Les Années-déclics, même s’il n’est pas le premier film de Depardon, est le mythe de fondation de sa vie de créateur. Raymond Depardon n’avait pratiquement aucune chance, au départ, de devenir photographe puis cinéaste. Le fils de paysan, né dans une ferme isolée, a dû tout apprendre par lui-même, et pour lui « compter sur ses propres forces », « ne jamais céder sur son désir », n’étaient pas des phrases apprises dans les livres mais une impérieuse et intime nécessité. Ce très étrange désir, devenir photographe, que rien dans son environnement ne lui désignait, est ce qui lui a permis d’échapper à son destin social et de s’en forger un lui-même, seul, avec la foi du charbonnier et la sagesse du paysan. Une des grandes forces de Depardon aura été de ne compter que sur sa propre expérience pour avancer de film en film. Depuis ses débuts, il a cheminé pas à pas, repartant à chaque fois des petites convictions acquises dans l’expérience précédente, à la façon d’un alpiniste qui assure une prise d’escalade avant de se fixer l’objectif suivant: s’attaquer à quinze nouveaux centimètres. Il a dû rencontrer plus d’une fois, j’imagine, le doute, car il n’est jamais parti des idées qui étaient dans l’air du temps et qui auraient pu le rassurer par le fait d’être partagées par d’autres. A une époque, par exemple, où la doxa voulait que le cinéaste inscrive son point de vue dans son film, et sur son sujet, Depardon filmait sereinement à contre-courant, ou plutôt à côté du courant. Il n’a jamais cherché une communication immédiate illusoire avec les personnes filmées ni encore moins une complicité avec le spectateur sur un point de vue, politique ou idéologique, qu’ils auraient eu en commun, comme cela s’est beaucoup pratiqué dans le cinéma militant ou simplement « engagé ». Chaque plan filmé par Depardon acquiert immédiatement la dignité d’un document sur un fragment de l’humain dans toute sa complexité, et se propose comme la captation d’un morceau de réel sur lequel il s’interdit d’avoir une idée préconçue. Chaque bout de réel saisi par sa caméra et son magnétophone garde, des années et des décennies après, tout son poids de réalité, son opacité vivante, irréductible à toute idéologie. Les films de Depardon vieillissent de ce fait beaucoup moins vite que d’autres documentaires où le réel était déjà en partie pré-pensé.

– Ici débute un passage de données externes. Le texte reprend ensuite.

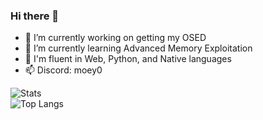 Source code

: ### Hi there 👋


- 🔭 I’m currently working on getting my OSED
- 🌱 I’m currently learning Advanced Memory Exploitation
- 🌟 I'm fluent in Web, Python, and Native languages
- 📫 Discord: moey0

![Stats](https://github-readme-stats.vercel.app/api?username=0moey&show_icons=true&theme=radical)  
![Top Langs](https://github-readme-stats.vercel.app/api/top-langs/?username=0moey&hide=css&layout=compact&theme=radical) 
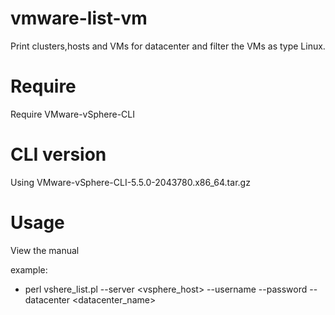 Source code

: # vmware-list-vm
Print clusters,hosts and VMs for datacenter and filter the VMs as type Linux.

# Require
Require VMware-vSphere-CLI

# CLI version
Using VMware-vSphere-CLI-5.5.0-2043780.x86_64.tar.gz

# Usage
View the manual

example:

  - perl vshere_list.pl --server <vsphere_host> --username <username> --password <password> --datacenter <datacenter_name>

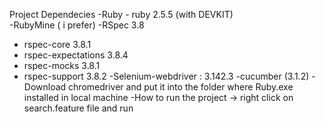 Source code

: 
Project Dependecies 
-Ruby - ruby 2.5.5 (with DEVKIT)  
-RubyMine ( i prefer) 
-RSpec 3.8 
  - rspec-core 3.8.1
  - rspec-expectations 3.8.4
  - rspec-mocks 3.8.1
  - rspec-support 3.8.2
-Selenium-webdriver : 3.142.3 
-cucumber (3.1.2) 
-Download chromedriver and put it into the folder where Ruby.exe installed in local machine 
-How to run the project -> right click on search.feature file and run
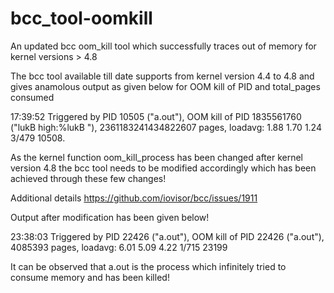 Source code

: # bcc_tool-oomkill
An updated bcc oom_kill tool which successfully traces out of memory for kernel versions > 4.8

The bcc tool available till date supports from kernel version 4.4 to 4.8 and gives anamolous output as given below for OOM kill of PID and total_pages consumed 

17:39:52 Triggered by PID 10505 ("a.out"), OOM kill of PID 1835561760 ("lukB high:%lukB "), 2361183241434822607 pages, loadavg: 1.88 1.70 1.24 3/479 10508.

As the kernel function oom_kill_process has been changed after kernel version 4.8 the bcc tool needs to be modified accordingly which has been achieved through these few changes!

Additional details
https://github.com/iovisor/bcc/issues/1911

Output after modification has been given below! 

23:38:03 Triggered by PID 22426 ("a.out"), OOM kill of PID 22426 ("a.out"), 4085393 pages, loadavg: 6.01 5.09 4.22 1/715 23199

It can be observed that a.out is the process which infinitely tried to consume memory and has been killed!
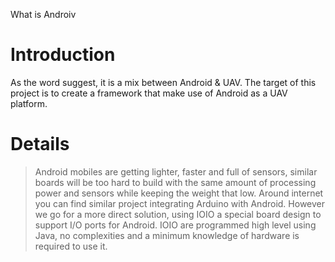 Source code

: What is Androiv

# Introduction #

As the word suggest, it is a mix between Android & UAV. The target of this project is to create a framework that make use of Android as a UAV platform.

# Details #

> Android mobiles are getting lighter, faster and full of sensors, similar boards will be too hard to build with the same amount of processing power and sensors while keeping the weight that low. Around internet you can find similar project integrating Arduino with Android. However we go for a more direct solution, using IOIO a special board design to support I/O ports for Android. IOIO are programmed high level using Java, no complexities and a minimum knowledge of hardware is required to use it. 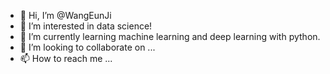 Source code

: - 👋 Hi, I’m @WangEunJi
- 👀 I’m interested in data science!
- 🌱 I’m currently learning machine learning and deep learning with python.
- 💞️ I’m looking to collaborate on ...
- 📫 How to reach me ...

<!---
WangEunJi/WangEunJi is a ✨ special ✨ repository because its `README.md` (this file) appears on your GitHub profile.
You can click the Preview link to take a look at your changes.
--->
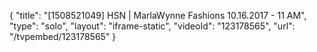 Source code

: {
    "title": "[1508521049] HSN | MarlaWynne Fashions 10.16.2017 - 11 AM",
    "type": "solo",
    "layout": "iframe-static",
    "videoId": "123178565",
    "url": "\/tvpembed\/123178565"
}
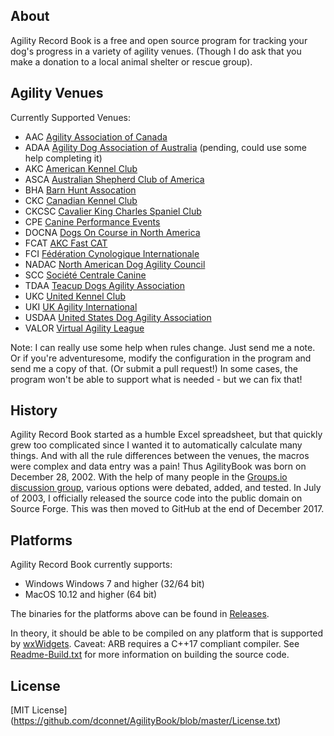 About
-----

Agility Record Book is a free and open source program for tracking
your dog's progress in a variety of agility venues. (Though I do ask
that you make a donation to a local animal shelter or rescue group).

Agility Venues
--------------

Currently Supported Venues:

- AAC [Agility Association of Canada](http://www.aac.ca)
- ADAA [Agility Dog Association of Australia](http://www.adaa.com.au) (pending, could use some help completing it)
- AKC [American Kennel Club](http://www.akc.org)
- ASCA [Australian Shepherd Club of America](http://www.asca.org)
- BHA [Barn Hunt Assocation](http://www.barnhunt.com)
- CKC [Canadian Kennel Club](http://www.ckc.ca)
- CKCSC [Cavalier King Charles Spaniel Club](http://www.ckcsc.org)
- CPE [Canine Performance Events](http://www.k9cpe.com)
- DOCNA [Dogs On Course in North America](http://www.docna.com)
- FCAT [AKC Fast CAT](https://www.akc.org/sports/coursing/fast-cat/)
- FCI [Fédération Cynologique Internationale](http://www.fci.be)
- NADAC [North American Dog Agility Council](http://www.nadac.com)
- SCC [Société Centrale Canine](http://www.france-agility.com)
- TDAA [Teacup Dogs Agility Association](http://www.k9tdaa.com)
- UKC [United Kennel Club](http://www.ukcdogs.com)
- UKI [UK Agility International](http://www.ukagilityinternational.com)
- USDAA [United States Dog Agility Association](http://www.usdaa.com)
- VALOR [Virtual Agility League](http://www.dogtrainingraleighnc.net/VirtualAgilityLeague/VALOR_home.html)

Note: I can really use some help when rules change. Just send me a note.
Or if you're adventuresome, modify the configuration in the program and send
me a copy of that. (Or submit a pull request!) In some cases, the program
won't be able to support what is needed - but we can fix that!

History
-------

Agility Record Book started as a humble Excel spreadsheet, but that
quickly grew too complicated since I wanted it to automatically calculate
many things. And with all the rule differences between the venues,
the macros were complex and data entry was a pain! Thus AgilityBook was
born on December 28, 2002. With the help of many people in the
[Groups.io discussion group](https://groups.io/g/AgilityRecordBook),
various options were debated, added, and tested. In July of 2003,
I officially released the source code into the public domain on Source Forge.
This was then moved to GitHub at the end of December 2017.

Platforms
---------

Agility Record Book currently supports:

- Windows Windows 7 and higher (32/64 bit)
- MacOS 10.12 and higher (64 bit)

The binaries for the platforms above can be found in
[Releases](https://github.com/dconnet/AgilityBook/releases).

In theory, it should be able to be compiled on any platform that is supported by
[wxWidgets](http://wxwidgets.org/).
Caveat: ARB requires a C++17 compliant compiler.
See [Readme-Build.txt](https://github.com/dconnet/AgilityBook/blob/master/Readme-Build.txt)
for more information on building the source code.

License
-------

[MIT License] (https://github.com/dconnet/AgilityBook/blob/master/License.txt)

On a toujours le sentiment que les personnes filmées par Depardon, même celles qui sont en train de souffrir ou de se débattre, témoignent de quelque chose dans laquelle elles sont prises, une instance qui les dépasse mais qui pèse sur elles comme sur nous tous, qui les agit au moins autant qu’elles croient agir, disons une instance symbolique au sens fort du terme, et que le sentiment que nous avons de leur présence n’est pas réductible au simple rapport imaginaire que nous pourrions avoir avec elles, d’individu à individu, par empathie, comme dans tant de films moins ambitieux. Depardon filme toujours les êtres qui sont devant la caméra, leur caractère unique et opaque, et en même temps quelque chose de plus large, de plus inconscient. Il filme à la fois leur liberté et ce qui les détermine ou les aliène. C’est sans doute la raison pour laquelle nous ne nous sentons jamais voyeur plus ou moins honteux devant ces personnes filmées, même celles qui souffrent, même celles qui sont visiblement hors d’elles-mêmes. La plupart des documentaristes se contentent de filmer le réel (c’est déjà assez difficile!), Depardon attrape souvent, en même temps, une autre dimension de ceux qu’il filme: ce qui fait qu’ils habitent dans le langage, ce qui les inscrit dans l’ordre symbolique. Ses films nous disent tous que les hommes habitent d’abord dans le langage – même ceux qui souffrent d’en être privés – et que dans leur façon d’habiter le langage peut se lire tout ce qui les distingue, tout ce qui les constitue, l’essentiel de leur rapport au monde et à la société dans laquelle ils vivent. Son oeuvre documentaire oscille entre filmer (et écouter) des personnes dont l’accès au langage est parcimonieux, lent, entravé (fous, paysans, inculpés mutiques) et des personnes dont le langage est le métier ou le mode d’intervention privilégié sur le monde (politiques, hommes de justice ou de presse, inculpés loquaces). D’où aussi la fascination de Depardon pour les situations sociales où la parole est fortement théâtralisée. D’où aussi l’importance primordiale dans ses films du son et des voix, et du couple de travail qu’il forme depuis des années avec Claudine Nougaret. Il n’a échappé à personne de ceux qui savent voir et entendre un film que son travail de conceptrice et d’ingénieur du son sur La Vie moderne est tout aussi constitutif du choc perceptif que l’on peut avoir devant ce film que l’image pourtant si incroyablement inspirée et épiphanique de Depardon.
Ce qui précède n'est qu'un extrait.